User Guide

This guide will introduce you to the basics of how to perform a time series analysis of AFINO. It will also walk through the output products and how to interpret the results.

Directory structure

By default, AFINO will save the results of an analysis in ‘~/afino_repository’. If this directory does not exist, it must be created. In this directory, two additional folders must be created. They are ‘plots’ and ‘saves’.

The results can be saved in either JSON or Pickle format, via the use_json keyword. These will be placed in the ‘saves’ folder. AFINO will also produce a summary plot that will be placed in the ‘plots’ folder.

Running AFINO

The main executable function is analyse_series within the afino_start module. The example below shows a simple analysis of a sine wave in white noise:

import numpy as np
import afino
from afino import afino_start

tt = np.linspace(0,1000,1001)
flux = np.sin(0.1 * tt) + 3*np.random.random(1001)
afino_start.analyse_series(tt,flux, model_ids = [0,1,2,3], use_json = True)

Once the analysis is complete, AFINO will generate a results file (in this example a .json file) and a summary plot.
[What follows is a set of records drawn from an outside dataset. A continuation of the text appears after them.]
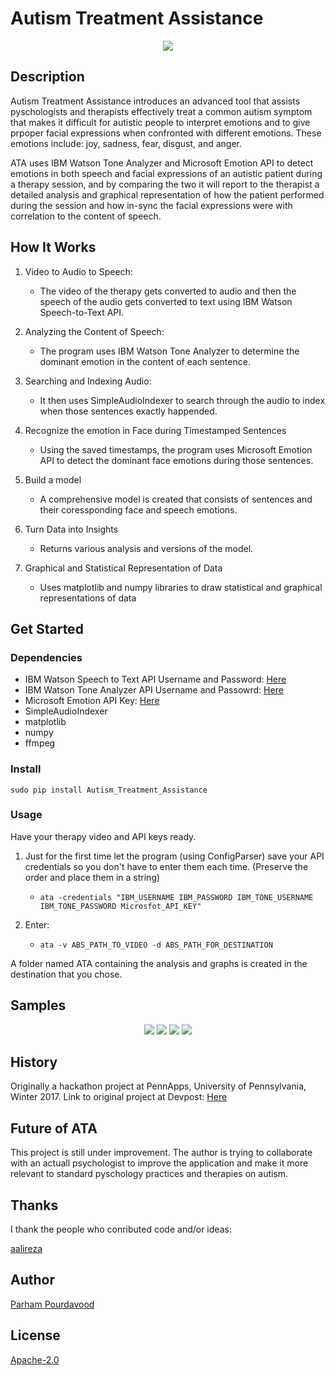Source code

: # Autism Treatment Assistance

<!-- <img align="center" src="https://github.com/ParhamP/Autism_Treatment_Assistance/blob/master/images/logo.png?raw=true" alt="..."> -->

<p align="center">
<img src="https://github.com/ParhamP/Autism_Treatment_Assistance/blob/master/images/logo.png?raw=true">
</p>

## Description

Autism Treatment Assistance introduces an advanced tool that assists pyschologists and therapists effectively treat a common autism symptom that makes it difficult for autistic people to interpret emotions and to give prpoper facial expressions when confronted with different emotions. These emotions include: joy, sadness, fear, disgust, and anger.


ATA uses IBM Watson Tone Analyzer and Microsoft Emotion API to detect emotions in both speech and facial expressions of an autistic patient during a therapy session, and by comparing the two it will report to the therapist a detailed analysis and graphical representation of how the patient performed during the session and how in-sync the facial expressions were with correlation to the content of speech.

## How It Works

1. Video to Audio to Speech:

	* The video of the therapy gets converted to audio and then the speech of the audio gets converted to text using IBM Watson Speech-to-Text API.

2. Analyzing the Content of Speech:

	* The program uses IBM Watson Tone Analyzer to determine the dominant emotion in the content of each sentence.

3. Searching and Indexing Audio:

	* It then uses SimpleAudioIndexer to search through the audio to index when those sentences exactly happended.

4. Recognize the emotion in Face during Timestamped Sentences

	* Using the saved timestamps, the program uses Microsoft Emotion API to detect the dominant face emotions during those sentences.

5. Build a model

	* A comprehensive model is created that consists of sentences and their coressponding face and speech emotions. 

6. Turn Data into Insights

	* Returns various analysis and versions of the model.

7. Graphical and Statistical Representation of Data

	* Uses matplotlib and numpy libraries to draw statistical and graphical representations of data


## Get Started

### Dependencies

- IBM Watson Speech to Text API Username and Password: [Here](https://www.ibm.com/watson/developercloud/doc/getting_started/gs-credentials.shtml "IBM_GetStarted")
- IBM Watson Tone Analyzer API Username and Passowrd: [Here](https://console.ng.bluemix.net/registration/?target=/catalog/services/tone-analyzer/ "IBM_GetStarted")
- Microsoft Emotion API Key: [Here](https://www.microsoft.com/cognitive-services/en-us/sign-up "Microsoft_GetStarted")
- SimpleAudioIndexer
- matplotlib
- numpy
- ffmpeg

### Install

`sudo pip install Autism_Treatment_Assistance`

### Usage

Have your therapy video and API keys ready.

1. Just for the first time let the program (using ConfigParser) save your API credentials so you don't have to enter them each time. (Preserve the order and place them in a string)
	* `ata -credentials "IBM_USERNAME IBM_PASSWORD IBM_TONE_USERNAME IBM_TONE_PASSWORD Microsfot_API_KEY"`

2. Enter:
	* `ata -v ABS_PATH_TO_VIDEO -d ABS_PATH_FOR_DESTINATION`

A folder named ATA containing the analysis and graphs is created in the destination that you chose.

## Samples

<p align="center">
<img src="https://github.com/ParhamP/Autism_Treatment_Assistance/blob/master/images/emotions_total.png?raw=true">
<img src="https://github.com/ParhamP/Autism_Treatment_Assistance/blob/master/images/matchness.png?raw=true">
<img src="https://github.com/ParhamP/Autism_Treatment_Assistance/blob/master/images/general_data.png?raw=true">
<img src="https://github.com/ParhamP/Autism_Treatment_Assistance/blob/master/images/emotions_matched.png?raw=true">
</p>

## History

Originally a hackathon project at PennApps, University of Pennsylvania, Winter 2017. Link to original project at Devpost: [Here](https://devpost.com/software/autism-treatment-assistance "Here")

## Future of ATA

This project is still under improvement. The author is trying to collaborate with an actuall psychologist to improve the application and make it more relevant to standard pyschology practices and therapies on autism.

## Thanks

I thank the people who conributed code and/or ideas:

[aalireza](https://github.com/aalireza "aalireza")

## Author

[Parham Pourdavood](http://www.pourdavood.net "Author")

## License

[Apache-2.0](https://github.com/ParhamP/Autism_Treatment_Assistance/blob/master/LICENSE "License")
The results will identify a strong peak at P ~ 63s as expected. The default locations for these results are mentioned above, but can be changed via the savedir keyword.

Additional options

There are some additional optional keywords that can be passed into the analyse_series function:

  • description: a string descriptor of the analysis run that is incorporated into output filenames. If not set, a default naming construction is used.
  • low_frequency_cutoff: specifies a frequency above which the input Fourier spectrum is not analysed.
  • overwrite_gauss_bounds: None by default, this can be set to overwrite hardcoded parameter limits for model 1.

Inspecting Results

We can open a results file using the JSON Python module (or the pickle module if that option was selected.

import json
result = json.load(open('result = json.load(open(filename,'r'))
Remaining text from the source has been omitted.